De gemachtigde van betrokkene betoogt dat er geen aanleiding bestaat om het proceskostenpunt voor het telefonisch horen van de officier van justitie te halveren, omdat de officier van justitie heeft geweigerd om in stemmen met een fysieke hoorzitting.
Dat betoog kan niet slagen. De kantonrechter stelt vast dat in dit geval in administratief beroep feitelijk een telefonische hoorzitting heeft plaatsgevonden.
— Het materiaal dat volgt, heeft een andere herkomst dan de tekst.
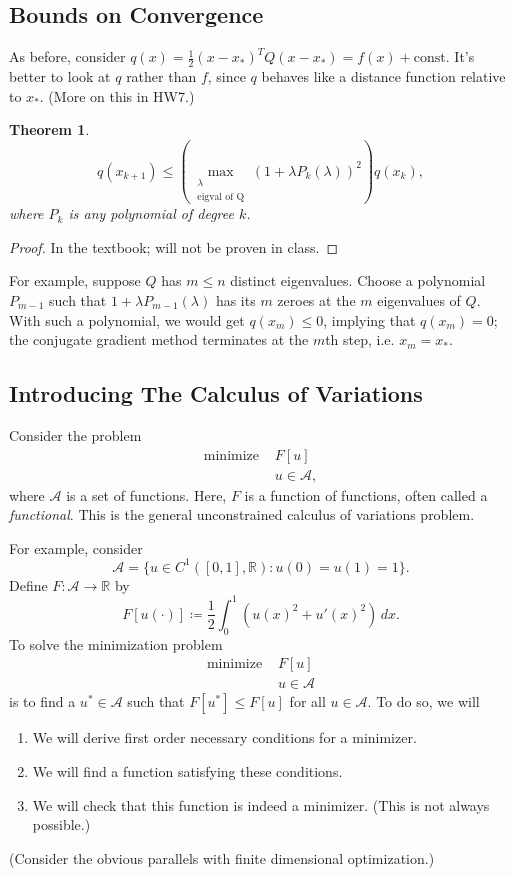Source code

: \documentclass[11pt]{article}
\newcommand{\R}{\mathbb{R}}
\newtheorem{theorem}{Theorem}[subsection]
\begin{document}
\subsection{Bounds on Convergence}

As before, consider $q(x) = \frac{1}{2}(x-x_*)^TQ(x-x_*) = f(x) + \text{const}$. It's better to look at $q$ rather than $f$, since $q$ behaves like a distance function relative to $x_*$. (More on this in HW7.)

\begin{theorem}
\[
q(x_{k+1}) \leq \left( \max_{\substack{\lambda \\ \text{eigval of Q}}} (1 + \lambda P_k(\lambda))^2 \right) q(x_k),
\]
where $P_k$ is any polynomial of degree $k$.
\end{theorem}
\begin{proof}
In the textbook; will not be proven in class.
\end{proof}

For example, suppose $Q$ has $m \leq n$ distinct eigenvalues. Choose a polynomial $P_{m-1}$ such that $1 + \lambda P_{m-1}(\lambda)$ has its $m$ zeroes at the $m$ eigenvalues of $Q$. With such a polynomial, we would get $q(x_m) \leq 0$, implying that $q(x_m) = 0$; the conjugate gradient method terminates at the $m$th step, i.e. $x_m=x_*$.

\subsection{Introducing The Calculus of Variations}

Consider the problem
\begin{align*}
\text{minimize } &F[u] \\
&u \in \mathcal{A},
\end{align*}
where $\mathcal{A}$ is a set of functions. Here, $F$ is a function of functions, often called a \emph{functional}. This is the general unconstrained calculus of variations problem.

For example, consider
\[
\mathcal{A} = \{ u \in C^1([0, 1], \R) : u(0) = u(1) = 1  \}.
\]
Define $F : \mathcal{A} \to \R$ by
\[
F[u(\cdot)] \coloneqq \frac{1}{2} \int_0^1 (u(x)^2 + u'(x)^2) \, dx.
\]
To solve the minimization problem
\begin{align*}
\text{minimize } &F[u] \\
&u \in \mathcal{A}
\end{align*}
is to find a $u^* \in \mathcal{A}$ such that $F[u^*] \leq F[u]$ for all $u \in \mathcal{A}$. To do so, we will
\begin{enumerate}
\item
We will derive first order necessary conditions for a minimizer.
\item
We will find a function satisfying these conditions.
\item
We will check that this function is indeed a minimizer. (This is not always possible.)
\end{enumerate}
(Consider the obvious parallels with finite dimensional optimization.)
\end{document}
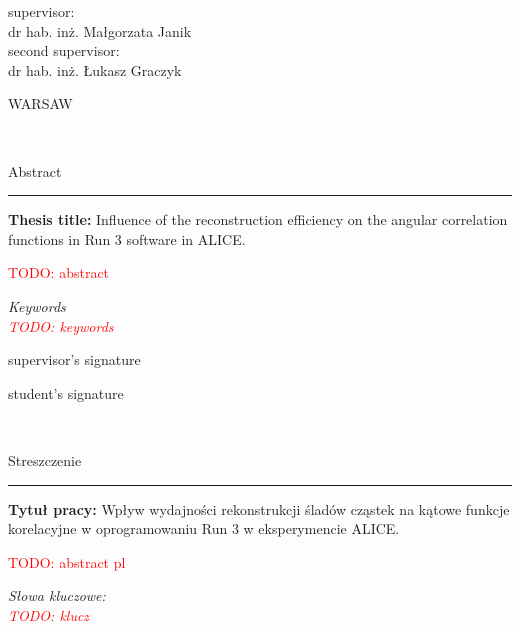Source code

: \documentclass[11pt,a4paper,twoside]{book}
\numberwithin{equation}{chapter}
\newcommand{\todo}[1]{\textcolor{red}{TODO: #1}}
\newcommand{\thesistitle}{Influence of the reconstruction efficiency on the angular correlation functions in Run 3 software in ALICE.}
\newcommand{\thesistitlepl}{Wpływ wydajności rekonstrukcji śladów cząstek na kątowe funkcje korelacyjne w oprogramowaniu Run 3 w eksperymencie ALICE.}
\begin{document}
\begin{titlepage}
	\vspace{1.5cm}
	
	\begin{minipage}{\textwidth}
		\begin{center}
			{\large supervisor: \\
				dr hab. inż. Małgorzata Janik}\\
			\vspace{0.5cm}
			{\large second supervisor: \\
				dr hab. inż. Łukasz Graczyk}
		\end{center}
	\end{minipage}%
	
	\vfill
	
	\begin{minipage}[b]{\textwidth}
		\begin{center}
			{\large WARSAW \the\year{}}
		\end{center}
	\end{minipage}
\end{titlepage}

\newpage
\mbox{ }

\newpage
{\Large Abstract}\\
{\color{sliwka}\rule[1pt]{\textwidth}{2pt}}

\textbf{Thesis title:} \thesistitle

\todo{abstract}

\vspace{0.025\textheight}
\textit{Keywords}\\
\textit{\todo{keywords}}

\vfill

\begin{multicols}{2}
	\begin{flushleft}
		supervisor's signature
	\end{flushleft}
	\begin{flushright}
		student's signature
	\end{flushright}
\end{multicols}

\newpage
\mbox{ }

\newpage
{\Large Streszczenie}\\
{\color{sliwka}\rule[1pt]{\textwidth}{2pt}}

\textbf{Tytuł pracy:} \thesistitlepl

\todo{abstract pl}

\vspace{0.025\textheight}
\textit{Słowa kluczowe:}\\
\textit{\todo{klucz}}
\end{document}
Dat betekent dat daarvoor terecht een half punt is toegekend, gelet op inmiddels vaste rechtspraak (zie de uitspraak van het Gerechtshof Arnhem-Leeuwarden van 20 juli 2021, ECLI:NL:GHARL:2021:7004 en de uitspraak van 17 januari 2022, ECLI:NL:GHARL:2022:280).

De uitspraak

De kantonrechter:
‒ verklaart het beroep gegrond;
‒ vernietigt de beslissing van de officier van justitie en de beschikking waarbij de
boete is opgelegd;
‒ bepaalt dat de officier van justitie het bedrag dat betrokkene als zekerheidstelling heeft betaald, aan betrokkene terugbetaalt;
‒ veroordeelt de officier van justitie tot het vergoeden van de proceskosten van de betrokkene tot een bedrag van € 1.164,75 en wijst de Staat der Nederlanden aan als rechtspersoon die deze kosten moet vergoeden;
‒ bepaalt dat voormeld bedrag aan de gemachtigde van betrokkene zal worden uitbetaald door het Centraal Justitieel Incassobureau te Leeuwarden.
Deze uitspraak is gedaan door mr. B. Voogd, kantonrechter, bijgestaan door de griffier, en in het openbaar uitgesproken.
De griffier De kantonrechter
Tegen deze uitspraak kan op grond van artikel 14 WAHV hoger beroep worden ingesteld bij het gerechtshof Arnhem-Leeuwarden, binnen 6 weken na de hieronder vermelde dag van toezending. Hoger beroep is in beginsel alleen mogelijk als de boete in de uitspraak is bepaald op een bedrag van meer dan € 70,00. Het beroepschrift moet worden verzonden aan de afdeling Kanton van de rechtbank Noord-Holland, Postbus 251, 1800 BG Alkmaar. De wet gaat uit van een geheel schriftelijke procedure in hoger beroep, tenzij door u bij het beroepschrift uitdrukkelijk om een mondelinge behandeling van de zaak is verzocht.
Het instellen van hoger beroep per e-mail is niet mogelijk.